Growing up a gamer in West Virginia, I never gave much thought to the lack of representation of women in the medium. It was simple as was my life at the time. I gamed with my family—conversations about what we were playing were rare. We played to enjoy: smiling while catching fruit in Bubble Bobble, laughing at Roger Wilco in the Space Quest series and teasing each other during rounds of Killer Instinct. There were female characters that stood out to me but I didn’t give them much thought. I cried when Aerith died and I remember thinking Chun-Li was “cool,” and that Princess Peach always looked beautiful in her pink dress as Mario rescued her level after level.
During the snowy winter of Christmas 1996, I was thirteen-years-old and received a copy of Tomb Raider I. I played it for hours, guiding a low-poly Lara Croft through 3-D tombs filled with wolves, using her signature dual pistols to defend myself. The unlimited bullets were a God-send for my younger self who was only familiar with RPGs and platformers. That winter, as the snow covered the mountains and roads outside, I played it over and over, ecstatic to break into the thin plastic of each sequel for years after.Each time I picked up that controller and helped Lara climb mountains, protect her home, and stand up to anyone that stood in her way, I realized that this was the kind of woman I wanted to be.
Each summer, I played the series in its entirety. And as the months and years of playing the fearless adventurer Lara Croft passed, I began to change. I developed a hunger to explore the world around me. I was fascinated with places far outside my rural West Virginian upbringing: villages in Africa, frozen tundras of Antarctica, the canals of Europe. As time shot forward, and as more Tomb Raider games were released, I continued playing and continued transforming. I started exercising and my love for history grew as did my confidence. In junior and senior high, when other girls were gushing about future weddings or boyfriends, I was happy with my freedom and fought for it. I wanted to be like Lara. Naturally, I was shy, a late bloomer and a homebody. But taking on the role of a woman who could take care of herself and explore the world awakened within me a desire for the same. A desire for freedom and adventure and independence.
Since the reboot, I’ve had a lot of conversations with gamers about Lara Croft. “She was over-sexualized.” “She was created to fit the male fantasy.” “She had no personality in the original games and barely has one in the reboots.”
In the original series, Lara was raised with two loving parents who died when she was very young, leaving her with money and the Croft Manor. She took these, and her grief, and developed a steel will to right the wrongs that had been done to her family. What I interpret from this “cold” character is a woman striving to find herself amidst that rubble. She owes no one optimistic smiles or a forced happy demeanor. Nor should the worth of the character be determined by her wardrobe. Female video game characters are often created to fit male fantasies, giving us either women with bathing suits for armor, enlarged physical attributes or “storylines” that emotionally torture them to cater to our culture’s white-knight-complex. Not at all far reaching from the pressures real women face, should the strengths of these female characters be demeaned because they’re at the mercy of a male dominated gaming industry?

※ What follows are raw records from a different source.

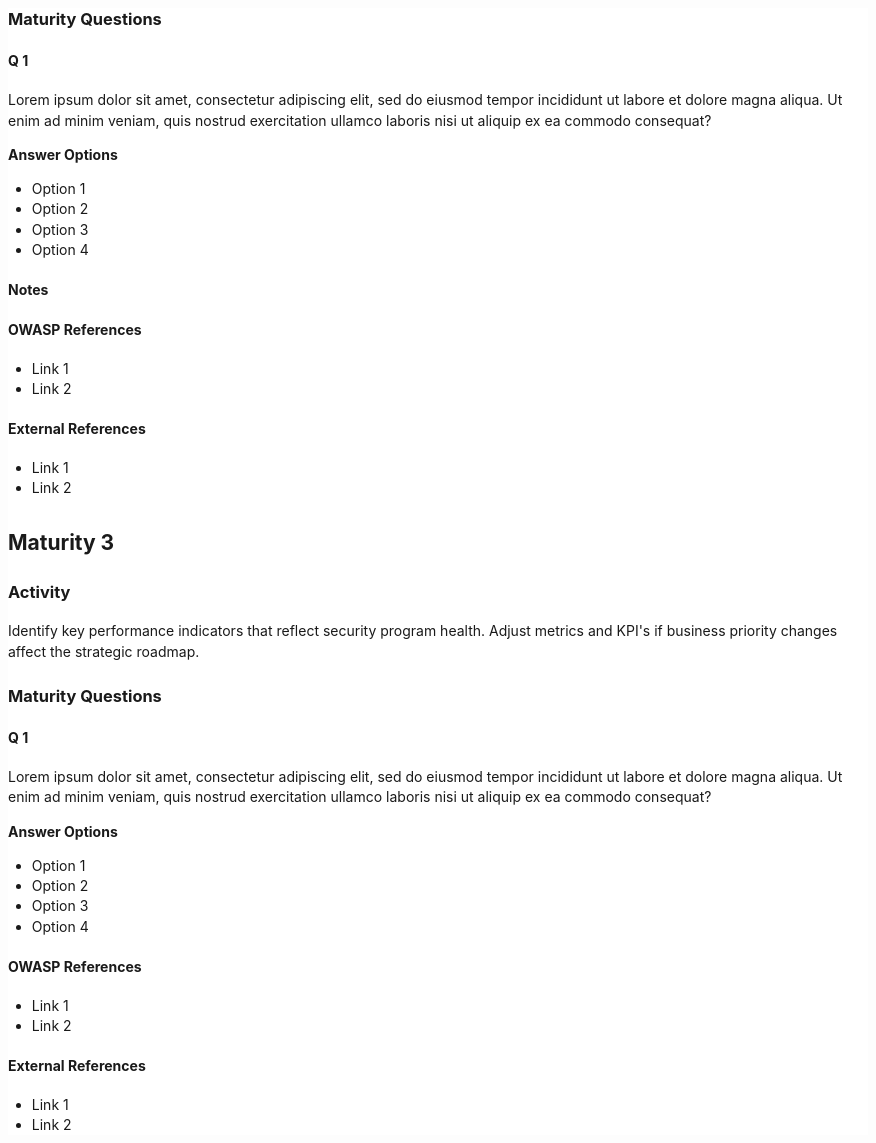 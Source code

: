 ### Maturity Questions
#### Q 1
Lorem ipsum dolor sit amet, consectetur adipiscing elit, sed do eiusmod tempor incididunt ut labore et dolore magna aliqua. Ut enim ad minim veniam, quis nostrud exercitation ullamco laboris nisi ut aliquip ex ea commodo consequat?

**Answer Options**
- Option 1
- Option 2
- Option 3
- Option 4

#### Notes



#### OWASP References
* Link 1
* Link 2

#### External References
* Link 1
* Link 2

## Maturity 3
### Activity
Identify key performance indicators that reflect security program health.  Adjust metrics and KPI's if business priority changes affect the strategic roadmap.

### Maturity Questions
#### Q 1
Lorem ipsum dolor sit amet, consectetur adipiscing elit, sed do eiusmod tempor incididunt ut labore et dolore magna aliqua. Ut enim ad minim veniam, quis nostrud exercitation ullamco laboris nisi ut aliquip ex ea commodo consequat?

**Answer Options**
- Option 1
- Option 2
- Option 3
- Option 4

#### OWASP References
* Link 1
* Link 2

#### External References
* Link 1
* Link 2
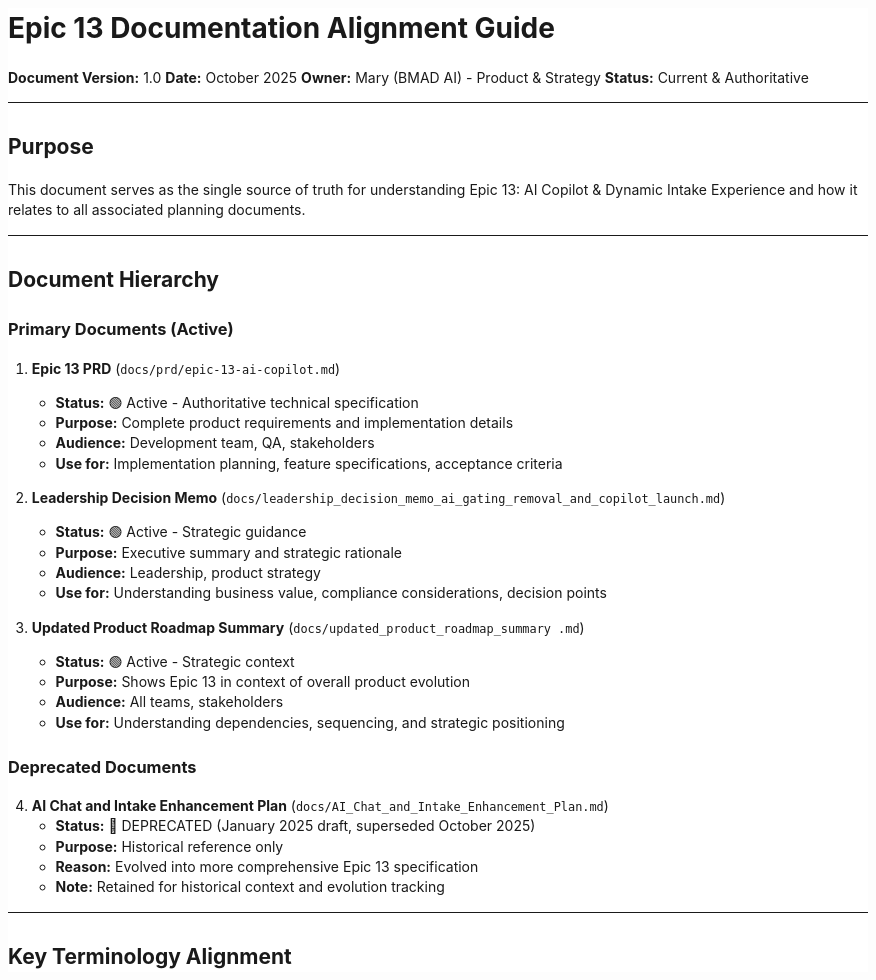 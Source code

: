 # Epic 13 Documentation Alignment Guide

**Document Version:** 1.0
**Date:** October 2025
**Owner:** Mary (BMAD AI) - Product & Strategy
**Status:** Current & Authoritative

---

## Purpose

This document serves as the single source of truth for understanding Epic 13: AI Copilot & Dynamic Intake Experience and how it relates to all associated planning documents.

---

## Document Hierarchy

### Primary Documents (Active)

1. **Epic 13 PRD** (`docs/prd/epic-13-ai-copilot.md`)
   - **Status:** 🟢 Active - Authoritative technical specification
   - **Purpose:** Complete product requirements and implementation details
   - **Audience:** Development team, QA, stakeholders
   - **Use for:** Implementation planning, feature specifications, acceptance criteria

2. **Leadership Decision Memo** (`docs/leadership_decision_memo_ai_gating_removal_and_copilot_launch.md`)
   - **Status:** 🟢 Active - Strategic guidance
   - **Purpose:** Executive summary and strategic rationale
   - **Audience:** Leadership, product strategy
   - **Use for:** Understanding business value, compliance considerations, decision points

3. **Updated Product Roadmap Summary** (`docs/updated_product_roadmap_summary .md`)
   - **Status:** 🟢 Active - Strategic context
   - **Purpose:** Shows Epic 13 in context of overall product evolution
   - **Audience:** All teams, stakeholders
   - **Use for:** Understanding dependencies, sequencing, and strategic positioning

### Deprecated Documents

4. **AI Chat and Intake Enhancement Plan** (`docs/AI_Chat_and_Intake_Enhancement_Plan.md`)
   - **Status:** 🔴 DEPRECATED (January 2025 draft, superseded October 2025)
   - **Purpose:** Historical reference only
   - **Reason:** Evolved into more comprehensive Epic 13 specification
   - **Note:** Retained for historical context and evolution tracking

---

## Key Terminology Alignment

Lara Croft gives us a character that, though sometimes fool-hardy and overly violent, displays confidence and independence that I find lacking in many other digital characters. In a culture of media that teaches women that fulfillment can’t be attained without man’s presence, the Tomb Raider franchise shows us that you don’t need testosterone to be a complete person. As a shy, nerdy girl in a rural middle school who spent her evenings gaming with her family, this was incredibly empowering. Each time I picked up that controller and helped Lara climb mountains, protect her home, and stand up to anyone that stood in her way, I realized that this was the kind of woman I wanted to be. Even in the reboot series, we are given a Lara who forges her own path, dealing with the subtle layers of doubt forged by her actions.
My hope for the series is that we’ll continue to see a more humanized version of Lara. Someone with just as many strengths, but with a view into the brokenness that exists within all of us. Tomb Raider (the 2013 reboot) gave us small glimpses of this, portraying a more human version of the butt-kicking powerhouse. But there’s always more to explore with Lara and more adventures to go on with her.
With the release of Shadow of the Tomb Raider this week, let’s hope we get to see the Lara Croft that inspired a fourteen-year-old many years ago. It’s strange to tell people that a gun-toting, British aristocrat changed your life, but for this rural West Virginian girl, I have no other way to describe what happened to me as I played Tomb Raider II for the third time one summer. Playing the fearless, independent Lara Croft transformed my perception of myself and the world around me. It revealed a world of adventure beyond the tree-lined, West Virginian road where I was raised. An adventure that has led me to where I am now: an independent, brave and grateful thirty-four-year-old woman with an iron will and a lifetime of treasure-hunting ahead.